● To do:
When a line of the listing below has the string "cited" in it, copy that line.

________________________________________

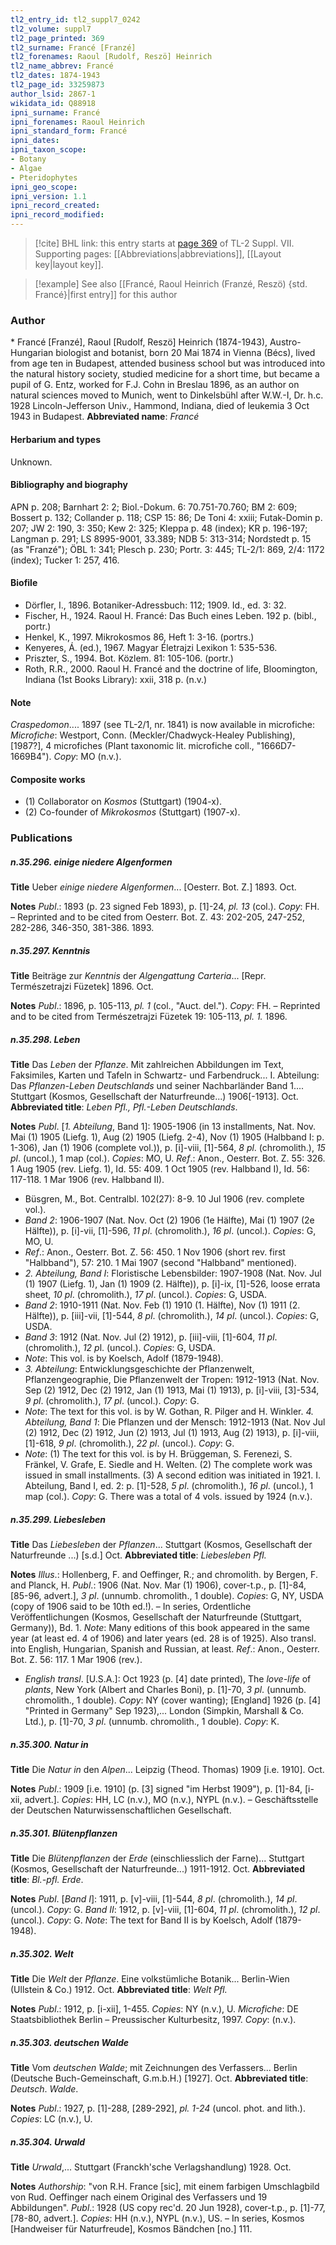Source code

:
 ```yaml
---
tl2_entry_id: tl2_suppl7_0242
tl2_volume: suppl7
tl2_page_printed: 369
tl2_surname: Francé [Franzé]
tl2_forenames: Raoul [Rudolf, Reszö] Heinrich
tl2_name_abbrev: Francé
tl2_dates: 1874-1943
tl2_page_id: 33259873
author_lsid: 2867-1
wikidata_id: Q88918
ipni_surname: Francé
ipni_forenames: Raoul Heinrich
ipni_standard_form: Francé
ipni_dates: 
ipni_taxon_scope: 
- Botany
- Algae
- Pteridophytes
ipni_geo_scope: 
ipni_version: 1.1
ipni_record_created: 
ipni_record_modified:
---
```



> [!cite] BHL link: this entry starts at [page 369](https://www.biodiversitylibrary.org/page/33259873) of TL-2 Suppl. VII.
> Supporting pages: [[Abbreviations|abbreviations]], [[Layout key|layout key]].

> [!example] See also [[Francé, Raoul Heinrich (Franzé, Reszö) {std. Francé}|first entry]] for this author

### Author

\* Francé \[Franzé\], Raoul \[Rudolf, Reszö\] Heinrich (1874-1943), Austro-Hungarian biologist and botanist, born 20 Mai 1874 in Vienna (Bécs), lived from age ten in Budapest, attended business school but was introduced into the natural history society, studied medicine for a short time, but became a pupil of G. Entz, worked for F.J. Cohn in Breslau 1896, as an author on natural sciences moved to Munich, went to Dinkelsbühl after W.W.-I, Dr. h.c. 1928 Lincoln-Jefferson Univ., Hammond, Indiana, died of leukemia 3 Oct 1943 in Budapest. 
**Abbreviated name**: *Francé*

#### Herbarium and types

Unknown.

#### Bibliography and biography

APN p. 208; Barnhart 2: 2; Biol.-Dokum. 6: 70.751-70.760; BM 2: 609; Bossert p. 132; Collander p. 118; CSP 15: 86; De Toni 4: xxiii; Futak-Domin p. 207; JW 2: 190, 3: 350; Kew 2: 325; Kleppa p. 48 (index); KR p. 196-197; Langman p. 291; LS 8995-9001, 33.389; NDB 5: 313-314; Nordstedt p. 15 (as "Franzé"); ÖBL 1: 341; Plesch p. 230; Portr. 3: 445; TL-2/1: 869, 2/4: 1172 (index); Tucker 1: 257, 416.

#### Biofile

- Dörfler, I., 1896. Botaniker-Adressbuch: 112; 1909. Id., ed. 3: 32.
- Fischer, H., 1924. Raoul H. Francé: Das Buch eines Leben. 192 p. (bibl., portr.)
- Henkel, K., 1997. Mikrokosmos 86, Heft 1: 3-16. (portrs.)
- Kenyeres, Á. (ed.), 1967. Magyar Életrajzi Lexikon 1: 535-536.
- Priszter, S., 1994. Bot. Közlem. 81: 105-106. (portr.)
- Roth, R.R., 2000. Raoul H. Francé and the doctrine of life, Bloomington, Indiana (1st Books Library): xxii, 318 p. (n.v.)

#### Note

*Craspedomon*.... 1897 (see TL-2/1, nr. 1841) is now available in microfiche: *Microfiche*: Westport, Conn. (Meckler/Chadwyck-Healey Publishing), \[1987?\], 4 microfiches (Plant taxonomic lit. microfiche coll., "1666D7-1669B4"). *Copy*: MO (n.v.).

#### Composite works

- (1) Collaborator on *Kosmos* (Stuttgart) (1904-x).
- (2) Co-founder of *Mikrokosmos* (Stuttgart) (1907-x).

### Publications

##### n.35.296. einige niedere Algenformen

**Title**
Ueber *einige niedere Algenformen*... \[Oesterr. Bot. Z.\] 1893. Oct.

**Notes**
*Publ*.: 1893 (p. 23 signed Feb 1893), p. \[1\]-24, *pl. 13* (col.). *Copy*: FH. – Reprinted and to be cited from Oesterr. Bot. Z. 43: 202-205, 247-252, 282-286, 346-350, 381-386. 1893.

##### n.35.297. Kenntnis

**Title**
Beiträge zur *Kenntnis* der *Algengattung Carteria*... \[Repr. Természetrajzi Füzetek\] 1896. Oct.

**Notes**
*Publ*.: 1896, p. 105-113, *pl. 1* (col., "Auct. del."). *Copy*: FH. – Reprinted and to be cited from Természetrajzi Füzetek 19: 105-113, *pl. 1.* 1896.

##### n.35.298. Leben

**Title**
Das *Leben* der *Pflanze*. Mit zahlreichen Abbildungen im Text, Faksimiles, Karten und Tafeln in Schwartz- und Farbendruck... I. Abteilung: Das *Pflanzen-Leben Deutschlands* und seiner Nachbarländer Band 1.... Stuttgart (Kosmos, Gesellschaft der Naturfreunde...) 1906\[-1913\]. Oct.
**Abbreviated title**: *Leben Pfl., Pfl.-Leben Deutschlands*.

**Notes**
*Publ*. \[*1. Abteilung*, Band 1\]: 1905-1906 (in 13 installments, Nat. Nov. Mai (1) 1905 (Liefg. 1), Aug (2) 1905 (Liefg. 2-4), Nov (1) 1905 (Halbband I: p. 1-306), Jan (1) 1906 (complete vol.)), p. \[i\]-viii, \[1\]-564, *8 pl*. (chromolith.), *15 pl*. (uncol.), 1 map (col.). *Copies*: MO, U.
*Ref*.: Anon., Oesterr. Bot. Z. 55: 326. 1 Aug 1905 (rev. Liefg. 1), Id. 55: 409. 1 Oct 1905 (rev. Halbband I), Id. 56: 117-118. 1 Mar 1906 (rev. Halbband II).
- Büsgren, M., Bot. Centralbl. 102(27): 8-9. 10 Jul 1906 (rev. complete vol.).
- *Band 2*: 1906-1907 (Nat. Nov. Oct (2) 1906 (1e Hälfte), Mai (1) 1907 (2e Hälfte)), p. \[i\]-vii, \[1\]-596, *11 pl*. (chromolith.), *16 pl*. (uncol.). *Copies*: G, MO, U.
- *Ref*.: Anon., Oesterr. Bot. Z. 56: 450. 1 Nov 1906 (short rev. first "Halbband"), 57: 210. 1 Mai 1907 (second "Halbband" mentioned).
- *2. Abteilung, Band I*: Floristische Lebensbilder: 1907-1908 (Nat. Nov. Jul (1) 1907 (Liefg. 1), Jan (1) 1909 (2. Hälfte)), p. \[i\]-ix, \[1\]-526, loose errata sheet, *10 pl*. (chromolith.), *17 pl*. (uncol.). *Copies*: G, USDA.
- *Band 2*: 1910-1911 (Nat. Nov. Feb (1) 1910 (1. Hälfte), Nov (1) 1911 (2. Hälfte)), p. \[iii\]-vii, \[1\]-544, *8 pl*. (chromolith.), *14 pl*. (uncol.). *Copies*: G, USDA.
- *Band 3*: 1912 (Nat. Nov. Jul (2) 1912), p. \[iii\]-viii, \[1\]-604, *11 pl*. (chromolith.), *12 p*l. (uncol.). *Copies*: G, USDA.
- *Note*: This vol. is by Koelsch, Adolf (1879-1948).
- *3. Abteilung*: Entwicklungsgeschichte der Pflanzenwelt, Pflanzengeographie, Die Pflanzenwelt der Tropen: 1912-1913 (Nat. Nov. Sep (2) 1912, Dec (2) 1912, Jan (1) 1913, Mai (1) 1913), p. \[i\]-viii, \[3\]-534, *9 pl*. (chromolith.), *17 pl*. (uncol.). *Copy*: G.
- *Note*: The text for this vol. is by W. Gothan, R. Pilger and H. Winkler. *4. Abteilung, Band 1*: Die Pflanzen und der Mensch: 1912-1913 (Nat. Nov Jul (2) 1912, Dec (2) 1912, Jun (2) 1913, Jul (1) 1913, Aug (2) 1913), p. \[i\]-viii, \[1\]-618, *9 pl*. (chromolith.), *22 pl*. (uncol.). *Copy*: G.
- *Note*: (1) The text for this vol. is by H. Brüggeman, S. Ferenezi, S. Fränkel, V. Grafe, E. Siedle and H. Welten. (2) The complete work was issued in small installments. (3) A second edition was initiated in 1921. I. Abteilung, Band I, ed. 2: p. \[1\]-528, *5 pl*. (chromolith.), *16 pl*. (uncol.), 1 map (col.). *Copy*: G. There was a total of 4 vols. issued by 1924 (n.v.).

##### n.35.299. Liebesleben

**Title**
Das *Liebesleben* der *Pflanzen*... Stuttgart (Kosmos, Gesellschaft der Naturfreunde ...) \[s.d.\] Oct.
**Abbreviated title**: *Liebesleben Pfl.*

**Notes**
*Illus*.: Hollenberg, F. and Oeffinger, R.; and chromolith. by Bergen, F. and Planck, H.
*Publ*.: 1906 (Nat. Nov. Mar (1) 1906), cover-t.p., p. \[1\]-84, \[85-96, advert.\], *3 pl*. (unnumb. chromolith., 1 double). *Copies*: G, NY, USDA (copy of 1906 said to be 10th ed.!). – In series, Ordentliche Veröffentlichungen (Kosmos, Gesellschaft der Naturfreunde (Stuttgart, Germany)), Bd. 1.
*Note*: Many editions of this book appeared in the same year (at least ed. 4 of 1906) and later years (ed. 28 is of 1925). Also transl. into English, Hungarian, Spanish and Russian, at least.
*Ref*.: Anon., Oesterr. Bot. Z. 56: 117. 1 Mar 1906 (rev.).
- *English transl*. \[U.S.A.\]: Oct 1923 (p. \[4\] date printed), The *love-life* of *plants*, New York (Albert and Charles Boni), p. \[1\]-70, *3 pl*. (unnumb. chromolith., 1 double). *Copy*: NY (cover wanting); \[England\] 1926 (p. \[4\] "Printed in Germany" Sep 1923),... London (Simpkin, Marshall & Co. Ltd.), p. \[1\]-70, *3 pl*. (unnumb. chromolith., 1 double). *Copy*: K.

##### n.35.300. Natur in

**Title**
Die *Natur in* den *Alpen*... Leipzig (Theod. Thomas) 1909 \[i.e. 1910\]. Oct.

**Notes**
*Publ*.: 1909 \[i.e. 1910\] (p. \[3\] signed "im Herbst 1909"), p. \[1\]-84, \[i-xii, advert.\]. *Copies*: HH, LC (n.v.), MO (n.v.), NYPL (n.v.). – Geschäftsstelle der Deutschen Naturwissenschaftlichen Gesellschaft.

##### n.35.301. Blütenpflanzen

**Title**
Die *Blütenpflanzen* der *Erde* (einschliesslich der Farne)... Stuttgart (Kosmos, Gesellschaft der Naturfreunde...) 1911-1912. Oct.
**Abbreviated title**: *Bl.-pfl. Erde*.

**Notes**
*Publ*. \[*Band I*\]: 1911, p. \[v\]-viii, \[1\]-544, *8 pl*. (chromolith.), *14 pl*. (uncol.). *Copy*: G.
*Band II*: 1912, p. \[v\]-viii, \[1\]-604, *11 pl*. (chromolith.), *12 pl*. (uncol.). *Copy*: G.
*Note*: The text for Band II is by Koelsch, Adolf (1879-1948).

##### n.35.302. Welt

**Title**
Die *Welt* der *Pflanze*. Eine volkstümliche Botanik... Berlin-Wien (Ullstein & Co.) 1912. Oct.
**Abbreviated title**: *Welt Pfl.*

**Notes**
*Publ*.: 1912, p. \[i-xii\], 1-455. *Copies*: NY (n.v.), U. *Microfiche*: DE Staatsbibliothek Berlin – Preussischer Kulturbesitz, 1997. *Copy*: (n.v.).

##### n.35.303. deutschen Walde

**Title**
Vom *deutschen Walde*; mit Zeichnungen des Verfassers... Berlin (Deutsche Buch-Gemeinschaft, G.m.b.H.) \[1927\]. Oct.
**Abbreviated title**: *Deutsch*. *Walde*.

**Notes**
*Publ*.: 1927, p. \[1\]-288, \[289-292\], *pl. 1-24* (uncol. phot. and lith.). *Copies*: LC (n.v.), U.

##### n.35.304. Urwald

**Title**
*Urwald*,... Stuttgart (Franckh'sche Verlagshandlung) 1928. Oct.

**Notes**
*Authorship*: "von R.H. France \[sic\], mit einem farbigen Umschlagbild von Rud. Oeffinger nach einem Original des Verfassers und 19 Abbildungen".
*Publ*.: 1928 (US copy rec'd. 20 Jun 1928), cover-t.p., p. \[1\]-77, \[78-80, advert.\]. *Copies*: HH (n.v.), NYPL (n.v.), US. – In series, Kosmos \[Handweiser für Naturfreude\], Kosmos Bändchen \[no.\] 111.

________________________________________

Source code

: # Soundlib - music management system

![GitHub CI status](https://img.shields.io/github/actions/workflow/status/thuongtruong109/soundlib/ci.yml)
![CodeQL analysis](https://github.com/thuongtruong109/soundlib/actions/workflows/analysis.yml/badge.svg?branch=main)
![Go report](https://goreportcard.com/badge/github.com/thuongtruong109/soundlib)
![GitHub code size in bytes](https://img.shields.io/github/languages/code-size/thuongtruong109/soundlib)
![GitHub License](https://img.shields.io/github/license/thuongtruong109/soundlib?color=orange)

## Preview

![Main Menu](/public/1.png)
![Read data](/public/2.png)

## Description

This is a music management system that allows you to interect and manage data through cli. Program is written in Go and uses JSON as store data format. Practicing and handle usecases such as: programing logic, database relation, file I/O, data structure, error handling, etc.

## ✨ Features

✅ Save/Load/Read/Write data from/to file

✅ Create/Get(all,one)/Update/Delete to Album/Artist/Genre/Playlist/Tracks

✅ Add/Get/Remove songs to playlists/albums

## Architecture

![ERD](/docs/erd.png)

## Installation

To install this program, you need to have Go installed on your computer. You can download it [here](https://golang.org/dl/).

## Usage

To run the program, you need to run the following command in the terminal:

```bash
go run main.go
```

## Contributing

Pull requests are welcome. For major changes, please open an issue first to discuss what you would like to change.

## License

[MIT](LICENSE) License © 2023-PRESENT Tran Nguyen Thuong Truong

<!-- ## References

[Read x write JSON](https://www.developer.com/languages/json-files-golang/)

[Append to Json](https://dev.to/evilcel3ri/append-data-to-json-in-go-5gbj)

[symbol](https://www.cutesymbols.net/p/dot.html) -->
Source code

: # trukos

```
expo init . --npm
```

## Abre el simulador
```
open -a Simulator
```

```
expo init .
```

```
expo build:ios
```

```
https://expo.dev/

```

________________________________________

● Answer to this exercise:
*Publ*.: 1893 (p. 23 signed Feb 1893), p. \[1\]-24, *pl. 13* (col.). *Copy*: FH. – Reprinted and to be cited from Oesterr. Bot. Z. 43: 202-205, 247-252, 282-286, 346-350, 381-386. 1893.
*Publ*.: 1896, p. 105-113, *pl. 1* (col., "Auct. del."). *Copy*: FH. – Reprinted and to be cited from Természetrajzi Füzetek 19: 105-113, *pl. 1.* 1896.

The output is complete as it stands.